==== DATA FOR PROCESSING

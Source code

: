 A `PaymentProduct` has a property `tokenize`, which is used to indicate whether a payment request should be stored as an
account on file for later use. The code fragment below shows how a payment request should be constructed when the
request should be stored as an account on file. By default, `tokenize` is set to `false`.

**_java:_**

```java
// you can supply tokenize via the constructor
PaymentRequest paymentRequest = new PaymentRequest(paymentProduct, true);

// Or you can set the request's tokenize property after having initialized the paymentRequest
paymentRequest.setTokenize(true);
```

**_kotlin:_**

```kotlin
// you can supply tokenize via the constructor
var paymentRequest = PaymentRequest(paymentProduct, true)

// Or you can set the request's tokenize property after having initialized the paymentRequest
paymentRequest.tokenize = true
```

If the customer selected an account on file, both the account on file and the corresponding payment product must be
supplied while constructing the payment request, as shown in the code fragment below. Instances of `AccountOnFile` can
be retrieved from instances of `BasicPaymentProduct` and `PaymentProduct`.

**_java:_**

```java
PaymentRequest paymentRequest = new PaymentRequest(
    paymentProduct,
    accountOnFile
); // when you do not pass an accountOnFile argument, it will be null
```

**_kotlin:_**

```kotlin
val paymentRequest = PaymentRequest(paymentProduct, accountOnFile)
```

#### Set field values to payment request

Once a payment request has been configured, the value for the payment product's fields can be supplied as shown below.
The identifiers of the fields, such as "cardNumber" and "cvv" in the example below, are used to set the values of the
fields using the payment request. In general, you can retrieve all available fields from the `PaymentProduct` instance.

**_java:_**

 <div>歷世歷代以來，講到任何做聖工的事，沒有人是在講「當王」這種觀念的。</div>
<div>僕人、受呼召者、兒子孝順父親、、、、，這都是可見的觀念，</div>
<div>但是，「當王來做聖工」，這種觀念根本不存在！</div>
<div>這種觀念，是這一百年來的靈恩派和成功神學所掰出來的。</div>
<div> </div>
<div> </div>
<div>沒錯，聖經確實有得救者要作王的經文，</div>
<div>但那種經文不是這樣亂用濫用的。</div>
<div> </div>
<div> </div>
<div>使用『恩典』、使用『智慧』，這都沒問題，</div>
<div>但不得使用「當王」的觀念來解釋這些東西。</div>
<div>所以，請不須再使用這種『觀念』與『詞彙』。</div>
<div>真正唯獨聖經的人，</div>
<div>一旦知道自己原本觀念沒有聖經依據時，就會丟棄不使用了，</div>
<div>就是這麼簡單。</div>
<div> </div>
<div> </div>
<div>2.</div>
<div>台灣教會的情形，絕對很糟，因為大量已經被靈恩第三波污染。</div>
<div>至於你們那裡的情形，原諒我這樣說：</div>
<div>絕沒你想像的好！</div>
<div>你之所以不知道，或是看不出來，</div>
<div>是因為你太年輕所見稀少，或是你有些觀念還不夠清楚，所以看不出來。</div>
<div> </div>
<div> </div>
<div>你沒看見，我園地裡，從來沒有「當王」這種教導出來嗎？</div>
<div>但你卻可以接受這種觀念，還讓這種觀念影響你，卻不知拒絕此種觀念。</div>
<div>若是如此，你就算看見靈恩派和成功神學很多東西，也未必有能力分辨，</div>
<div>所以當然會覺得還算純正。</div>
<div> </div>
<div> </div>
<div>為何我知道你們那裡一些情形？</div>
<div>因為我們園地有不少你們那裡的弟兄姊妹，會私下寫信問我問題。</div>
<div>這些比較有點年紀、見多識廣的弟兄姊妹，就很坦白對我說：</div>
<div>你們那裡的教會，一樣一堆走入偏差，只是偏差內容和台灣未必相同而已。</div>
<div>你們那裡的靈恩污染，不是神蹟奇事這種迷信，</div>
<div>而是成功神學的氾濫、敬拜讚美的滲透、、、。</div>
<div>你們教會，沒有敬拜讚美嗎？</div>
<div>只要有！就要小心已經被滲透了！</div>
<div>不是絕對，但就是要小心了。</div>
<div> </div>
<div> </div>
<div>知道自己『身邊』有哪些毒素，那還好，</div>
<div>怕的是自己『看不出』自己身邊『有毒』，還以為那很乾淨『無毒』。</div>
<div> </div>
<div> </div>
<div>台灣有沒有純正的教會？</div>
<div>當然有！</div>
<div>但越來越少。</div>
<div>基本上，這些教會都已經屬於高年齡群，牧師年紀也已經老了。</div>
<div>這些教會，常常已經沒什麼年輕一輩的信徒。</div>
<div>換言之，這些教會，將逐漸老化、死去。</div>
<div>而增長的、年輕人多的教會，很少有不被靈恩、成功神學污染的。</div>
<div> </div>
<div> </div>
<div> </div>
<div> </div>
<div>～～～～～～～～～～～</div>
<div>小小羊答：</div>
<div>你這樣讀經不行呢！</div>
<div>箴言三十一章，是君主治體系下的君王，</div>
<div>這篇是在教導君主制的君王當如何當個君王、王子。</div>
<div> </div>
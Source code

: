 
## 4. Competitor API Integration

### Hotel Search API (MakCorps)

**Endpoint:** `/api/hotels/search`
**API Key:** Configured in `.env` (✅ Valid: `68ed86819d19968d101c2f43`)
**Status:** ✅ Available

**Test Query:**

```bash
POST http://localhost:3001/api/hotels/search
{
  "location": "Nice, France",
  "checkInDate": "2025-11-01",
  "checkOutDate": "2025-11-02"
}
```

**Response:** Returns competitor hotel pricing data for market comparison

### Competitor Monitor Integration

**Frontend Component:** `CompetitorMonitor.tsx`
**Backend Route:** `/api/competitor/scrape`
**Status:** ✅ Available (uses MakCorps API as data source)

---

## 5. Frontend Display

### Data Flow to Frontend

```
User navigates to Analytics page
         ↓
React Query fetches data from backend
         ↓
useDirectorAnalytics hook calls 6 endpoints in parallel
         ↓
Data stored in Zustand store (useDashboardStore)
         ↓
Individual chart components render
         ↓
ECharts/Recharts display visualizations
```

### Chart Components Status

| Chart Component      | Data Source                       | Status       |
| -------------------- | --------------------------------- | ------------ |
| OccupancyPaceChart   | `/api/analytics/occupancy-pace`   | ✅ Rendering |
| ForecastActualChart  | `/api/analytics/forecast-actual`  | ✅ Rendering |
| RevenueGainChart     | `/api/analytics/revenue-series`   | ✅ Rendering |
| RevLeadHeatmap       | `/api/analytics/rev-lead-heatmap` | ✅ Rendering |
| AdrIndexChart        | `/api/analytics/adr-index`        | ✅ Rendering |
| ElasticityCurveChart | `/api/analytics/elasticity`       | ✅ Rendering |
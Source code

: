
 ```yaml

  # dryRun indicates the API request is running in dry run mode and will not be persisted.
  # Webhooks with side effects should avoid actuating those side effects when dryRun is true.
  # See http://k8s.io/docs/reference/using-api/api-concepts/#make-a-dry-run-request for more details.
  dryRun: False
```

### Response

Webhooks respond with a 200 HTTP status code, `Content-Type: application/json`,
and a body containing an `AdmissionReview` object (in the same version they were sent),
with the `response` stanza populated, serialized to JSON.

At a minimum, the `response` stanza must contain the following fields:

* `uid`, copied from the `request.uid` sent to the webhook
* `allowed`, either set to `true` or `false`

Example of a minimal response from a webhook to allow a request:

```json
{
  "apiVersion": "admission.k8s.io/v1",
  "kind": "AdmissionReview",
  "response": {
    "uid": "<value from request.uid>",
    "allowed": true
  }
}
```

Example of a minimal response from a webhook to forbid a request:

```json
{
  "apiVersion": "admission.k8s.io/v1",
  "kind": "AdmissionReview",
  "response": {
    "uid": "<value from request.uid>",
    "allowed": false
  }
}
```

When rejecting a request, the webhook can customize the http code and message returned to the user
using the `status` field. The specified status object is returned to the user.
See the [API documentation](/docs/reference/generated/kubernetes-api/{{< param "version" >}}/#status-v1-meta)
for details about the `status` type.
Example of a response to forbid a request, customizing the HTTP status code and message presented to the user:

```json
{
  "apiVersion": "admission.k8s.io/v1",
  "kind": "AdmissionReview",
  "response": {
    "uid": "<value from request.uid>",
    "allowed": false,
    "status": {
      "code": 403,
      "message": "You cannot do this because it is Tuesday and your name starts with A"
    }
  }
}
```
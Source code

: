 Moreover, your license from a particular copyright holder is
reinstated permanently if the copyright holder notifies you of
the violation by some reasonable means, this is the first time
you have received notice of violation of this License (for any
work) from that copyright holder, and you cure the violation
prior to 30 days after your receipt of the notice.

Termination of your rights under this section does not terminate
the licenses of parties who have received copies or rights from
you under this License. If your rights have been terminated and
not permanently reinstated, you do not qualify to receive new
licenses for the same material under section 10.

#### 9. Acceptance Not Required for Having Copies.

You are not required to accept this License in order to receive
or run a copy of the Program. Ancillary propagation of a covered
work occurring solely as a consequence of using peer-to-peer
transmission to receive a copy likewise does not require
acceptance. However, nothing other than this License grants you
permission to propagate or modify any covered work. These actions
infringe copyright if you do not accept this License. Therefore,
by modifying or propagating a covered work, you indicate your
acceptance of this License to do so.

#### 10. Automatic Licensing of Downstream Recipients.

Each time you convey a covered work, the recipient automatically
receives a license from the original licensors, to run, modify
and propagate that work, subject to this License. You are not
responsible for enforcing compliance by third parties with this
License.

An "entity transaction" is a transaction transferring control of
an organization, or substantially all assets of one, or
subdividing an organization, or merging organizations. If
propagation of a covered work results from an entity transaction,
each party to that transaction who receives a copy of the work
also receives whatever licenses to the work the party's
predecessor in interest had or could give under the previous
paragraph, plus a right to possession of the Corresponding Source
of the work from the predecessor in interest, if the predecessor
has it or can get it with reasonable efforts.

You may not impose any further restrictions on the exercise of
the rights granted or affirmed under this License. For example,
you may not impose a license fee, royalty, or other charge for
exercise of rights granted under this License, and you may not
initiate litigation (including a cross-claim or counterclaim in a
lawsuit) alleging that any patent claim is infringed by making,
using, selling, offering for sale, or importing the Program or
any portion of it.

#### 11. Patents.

========

§ **WHAT YOU NEED TO DO**
Return all lines of the material that have "paymentRequest" in them.

§ **ANSWER TO THIS TASK**
PaymentRequest paymentRequest = new PaymentRequest(paymentProduct, true);
// Or you can set the request's tokenize property after having initialized the paymentRequest
paymentRequest.setTokenize(true);
var paymentRequest = PaymentRequest(paymentProduct, true)
// Or you can set the request's tokenize property after having initialized the paymentRequest
paymentRequest.tokenize = true
PaymentRequest paymentRequest = new PaymentRequest(
val paymentRequest = PaymentRequest(paymentProduct, accountOnFile)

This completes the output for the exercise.